Records from a collection:
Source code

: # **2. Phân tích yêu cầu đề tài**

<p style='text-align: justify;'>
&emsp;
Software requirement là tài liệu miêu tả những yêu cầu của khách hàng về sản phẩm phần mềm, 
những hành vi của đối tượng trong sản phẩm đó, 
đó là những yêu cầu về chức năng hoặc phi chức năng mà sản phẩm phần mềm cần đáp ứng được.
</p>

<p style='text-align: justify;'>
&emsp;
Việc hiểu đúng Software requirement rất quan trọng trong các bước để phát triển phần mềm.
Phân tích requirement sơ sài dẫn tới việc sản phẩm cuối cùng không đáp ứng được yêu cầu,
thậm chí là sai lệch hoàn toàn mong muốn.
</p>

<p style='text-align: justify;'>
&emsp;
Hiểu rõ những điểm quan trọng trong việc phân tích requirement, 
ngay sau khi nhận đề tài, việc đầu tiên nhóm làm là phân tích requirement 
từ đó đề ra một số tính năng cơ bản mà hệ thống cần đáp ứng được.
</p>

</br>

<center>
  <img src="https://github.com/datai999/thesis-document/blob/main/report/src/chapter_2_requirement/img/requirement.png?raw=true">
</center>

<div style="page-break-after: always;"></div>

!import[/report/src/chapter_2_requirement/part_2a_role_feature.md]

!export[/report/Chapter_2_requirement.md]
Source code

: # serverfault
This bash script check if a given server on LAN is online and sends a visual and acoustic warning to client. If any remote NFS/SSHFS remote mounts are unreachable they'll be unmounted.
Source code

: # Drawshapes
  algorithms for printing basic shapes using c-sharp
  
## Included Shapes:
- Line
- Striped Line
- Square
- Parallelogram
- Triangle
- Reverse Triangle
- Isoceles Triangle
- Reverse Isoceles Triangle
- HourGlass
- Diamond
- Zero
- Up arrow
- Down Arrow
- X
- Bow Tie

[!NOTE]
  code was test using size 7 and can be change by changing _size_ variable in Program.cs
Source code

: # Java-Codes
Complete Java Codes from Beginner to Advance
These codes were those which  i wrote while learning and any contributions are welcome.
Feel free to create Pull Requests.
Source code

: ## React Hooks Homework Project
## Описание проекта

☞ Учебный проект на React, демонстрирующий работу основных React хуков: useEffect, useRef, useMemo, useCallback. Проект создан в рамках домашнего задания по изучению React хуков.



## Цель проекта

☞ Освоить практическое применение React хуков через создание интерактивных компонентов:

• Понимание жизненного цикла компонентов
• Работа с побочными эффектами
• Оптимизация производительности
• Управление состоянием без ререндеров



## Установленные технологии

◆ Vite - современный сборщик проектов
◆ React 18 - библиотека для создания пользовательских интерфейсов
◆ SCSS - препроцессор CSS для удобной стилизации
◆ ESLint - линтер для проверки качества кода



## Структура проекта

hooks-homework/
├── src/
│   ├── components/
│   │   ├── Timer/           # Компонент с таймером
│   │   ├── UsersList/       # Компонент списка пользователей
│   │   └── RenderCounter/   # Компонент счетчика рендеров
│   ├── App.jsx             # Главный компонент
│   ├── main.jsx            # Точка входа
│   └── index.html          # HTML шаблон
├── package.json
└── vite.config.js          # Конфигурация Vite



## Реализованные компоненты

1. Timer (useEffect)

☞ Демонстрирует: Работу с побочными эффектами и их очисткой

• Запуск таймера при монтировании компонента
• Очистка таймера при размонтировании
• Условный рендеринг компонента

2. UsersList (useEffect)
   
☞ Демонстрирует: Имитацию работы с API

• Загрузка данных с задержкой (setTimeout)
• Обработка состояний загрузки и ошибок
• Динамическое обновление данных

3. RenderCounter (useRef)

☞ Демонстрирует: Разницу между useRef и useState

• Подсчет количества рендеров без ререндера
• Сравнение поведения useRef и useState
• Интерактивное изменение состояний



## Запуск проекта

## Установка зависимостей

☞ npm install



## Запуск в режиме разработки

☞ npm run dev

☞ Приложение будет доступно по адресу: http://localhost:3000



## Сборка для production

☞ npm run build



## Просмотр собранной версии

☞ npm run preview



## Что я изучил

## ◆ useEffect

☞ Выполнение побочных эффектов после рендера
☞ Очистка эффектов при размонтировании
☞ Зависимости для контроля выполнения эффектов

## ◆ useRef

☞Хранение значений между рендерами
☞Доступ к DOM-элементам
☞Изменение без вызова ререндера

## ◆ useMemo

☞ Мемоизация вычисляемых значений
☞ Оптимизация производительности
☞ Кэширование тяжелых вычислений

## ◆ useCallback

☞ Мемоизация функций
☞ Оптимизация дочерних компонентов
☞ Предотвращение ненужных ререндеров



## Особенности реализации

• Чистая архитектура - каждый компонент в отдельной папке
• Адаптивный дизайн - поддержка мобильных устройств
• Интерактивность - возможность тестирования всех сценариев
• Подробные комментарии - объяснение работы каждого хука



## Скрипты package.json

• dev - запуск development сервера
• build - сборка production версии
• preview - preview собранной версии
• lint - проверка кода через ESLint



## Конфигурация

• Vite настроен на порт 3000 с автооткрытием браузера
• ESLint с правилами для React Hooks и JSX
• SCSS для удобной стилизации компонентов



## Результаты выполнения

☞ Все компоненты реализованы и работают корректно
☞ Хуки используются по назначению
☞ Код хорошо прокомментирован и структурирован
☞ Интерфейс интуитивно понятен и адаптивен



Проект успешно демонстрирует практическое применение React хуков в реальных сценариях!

* _WORK INSTRUCTION_: The line with "прокомментирован и структурирован" and all the lines after it in the records above are to be output exactly, with nothing added.

* _TASK ANSWER_:
☞ Код хорошо прокомментирован и структурирован
☞ Интерфейс интуитивно понятен и адаптивен



Проект успешно демонстрирует практическое применение React хуков в реальных сценариях!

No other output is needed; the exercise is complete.